R. B. Tippett & Bro. v. Myers

96 A. 678, 127 Md. 527, 1916 Md. LEXIS 22
CourtCourt of Appeals of Maryland
DecidedJanuary 14, 1916
StatusPublished
Cited by4 cases

This text of 96 A. 678 (R. B. Tippett & Bro. v. Myers) is published on Counsel Stack Legal Research, covering Court of Appeals of Maryland primary law. Counsel Stack provides free access to over 12 million legal documents including statutes, case law, regulations, and constitutions.

Bluebook
R. B. Tippett & Bro. v. Myers, 96 A. 678, 127 Md. 527, 1916 Md. LEXIS 22 (Md. 1916).

Opinion

Boyd, C. J.,

delivered the opinion of the Court.

The appellee sued the appellants in assumpsit on the common counts and attached to the declaration there was an account as follows:

*529 “Baltimore, Md., July 10, 1914.
“Richard B. Tippett and James E. Tippett, co-partners trading as R. B. Tippett & Bro.,
To Olivia R. Myers, Dr.
“May 11, 1908. To Cash collected and retained...............................$800.00
“To interest on same from October 1, 1909 (the interest on said sum having been paid to that time) to date.”

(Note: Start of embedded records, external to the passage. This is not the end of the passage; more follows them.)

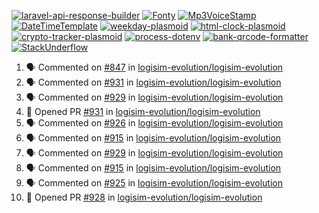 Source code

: [![laravel-api-response-builder](https://github-readme-stats.vercel.app/api/pin/?username=MarcinOrlowski&repo=laravel-api-response-builder&theme=default&hide_border=true&title_color=87c9c3&text_color=62696d&icon_color=636a6d&bg_color=30393e)](https://github.com/MarcinOrlowski/laravel-api-response-builder)
[![Fonty](https://github-readme-stats.vercel.app/api/pin/?username=MarcinOrlowski&repo=Fonty&theme=default&hide_border=true&title_color=87c9c3&text_color=62696d&icon_color=636a6d&bg_color=30393e)](https://github.com/MarcinOrlowski/Fonty)
[![Mp3VoiceStamp](https://github-readme-stats.vercel.app/api/pin/?username=MarcinOrlowski&repo=Mp3VoiceStamp&theme=default&hide_border=true&title_color=87c9c3&text_color=62696d&icon_color=636a6d&bg_color=30393e)](https://github.com/MarcinOrlowski/Mp3VoiceStamp)
[![DateTimeTemplate](https://github-readme-stats.vercel.app/api/pin/?username=MarcinOrlowski&repo=DateTimeTemplate&theme=default&hide_border=true&title_color=87c9c3&text_color=62696d&icon_color=636a6d&bg_color=30393e)](https://github.com/MarcinOrlowski/DateTimeTemplate)
[![weekday-plasmoid](https://github-readme-stats.vercel.app/api/pin/?username=MarcinOrlowski&repo=weekday-plasmoid&theme=default&hide_border=true&title_color=87c9c3&text_color=62696d&icon_color=636a6d&bg_color=30393e)](https://github.com/MarcinOrlowski/weekday-plasmoid)
[![html-clock-plasmoid](https://github-readme-stats.vercel.app/api/pin/?username=MarcinOrlowski&repo=html-clock-plasmoid&theme=default&hide_border=true&title_color=87c9c3&text_color=62696d&icon_color=636a6d&bg_color=30393e)](https://github.com/MarcinOrlowski/html-clock-plasmoid)
[![crypto-tracker-plasmoid](https://github-readme-stats.vercel.app/api/pin/?username=MarcinOrlowski&repo=crypto-tracker-plasmoid&theme=default&hide_border=true&title_color=87c9c3&text_color=62696d&icon_color=636a6d&bg_color=30393e)](https://github.com/MarcinOrlowski/crypto-tracker-plasmoid)
[![process-dotenv](https://github-readme-stats.vercel.app/api/pin/?username=MarcinOrlowski&repo=process-dotenv&theme=default&hide_border=true&title_color=87c9c3&text_color=62696d&icon_color=636a6d&bg_color=30393e)](https://github.com/MarcinOrlowski/process-dotenv)
[![bank-qrcode-formatter](https://github-readme-stats.vercel.app/api/pin/?username=MarcinOrlowski&repo=bank-qrcode-formatter&theme=default&hide_border=true&title_color=87c9c3&text_color=62696d&icon_color=636a6d&bg_color=30393e)](https://github.com/MarcinOrlowski/bank-qrcode-formatter)
[![StackUnderflow](https://github-readme-stats.vercel.app/api/pin/?username=MarcinOrlowski&repo=StackUnderflow&theme=default&hide_border=true&title_color=87c9c3&text_color=62696d&icon_color=636a6d&bg_color=30393e)](https://github.com/MarcinOrlowski/StackUnderflow)

<!--START_SECTION:activity-->
1. 🗣 Commented on [#847](https://github.com/logisim-evolution/logisim-evolution/issues/847) in [logisim-evolution/logisim-evolution](https://github.com/logisim-evolution/logisim-evolution)
2. 🗣 Commented on [#931](https://github.com/logisim-evolution/logisim-evolution/issues/931) in [logisim-evolution/logisim-evolution](https://github.com/logisim-evolution/logisim-evolution)
3. 🗣 Commented on [#929](https://github.com/logisim-evolution/logisim-evolution/issues/929) in [logisim-evolution/logisim-evolution](https://github.com/logisim-evolution/logisim-evolution)
4. 💪 Opened PR [#931](https://github.com/logisim-evolution/logisim-evolution/pull/931) in [logisim-evolution/logisim-evolution](https://github.com/logisim-evolution/logisim-evolution)
5. 🗣 Commented on [#926](https://github.com/logisim-evolution/logisim-evolution/issues/926) in [logisim-evolution/logisim-evolution](https://github.com/logisim-evolution/logisim-evolution)
6. 🗣 Commented on [#915](https://github.com/logisim-evolution/logisim-evolution/issues/915) in [logisim-evolution/logisim-evolution](https://github.com/logisim-evolution/logisim-evolution)
7. 🗣 Commented on [#929](https://github.com/logisim-evolution/logisim-evolution/issues/929) in [logisim-evolution/logisim-evolution](https://github.com/logisim-evolution/logisim-evolution)
8. 🗣 Commented on [#915](https://github.com/logisim-evolution/logisim-evolution/issues/915) in [logisim-evolution/logisim-evolution](https://github.com/logisim-evolution/logisim-evolution)
9. 🗣 Commented on [#925](https://github.com/logisim-evolution/logisim-evolution/issues/925) in [logisim-evolution/logisim-evolution](https://github.com/logisim-evolution/logisim-evolution)
10. 💪 Opened PR [#928](https://github.com/logisim-evolution/logisim-evolution/pull/928) in [logisim-evolution/logisim-evolution](https://github.com/logisim-evolution/logisim-evolution)
<!--END_SECTION:activity-->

The record states that annexed to the declaration was an affidavit under the Act of 1886, Chapter 184, which with amendments is the Practice Act of Baltimore City, Sec. 312, etc., of Art. 4 of Public Local Laws. The defendants plead, separately, the pleas of- never indebted, never promised and limitations. The plaintiff joined issue on the first and second pleas and replied to the third, alleging fraud. The defendants filed rejoinders to the replications to their pleas and issues were joined. The trial resulted in a verdict for plaintiff for $800.00, and this appeal was taken from the judgment rendered thereon.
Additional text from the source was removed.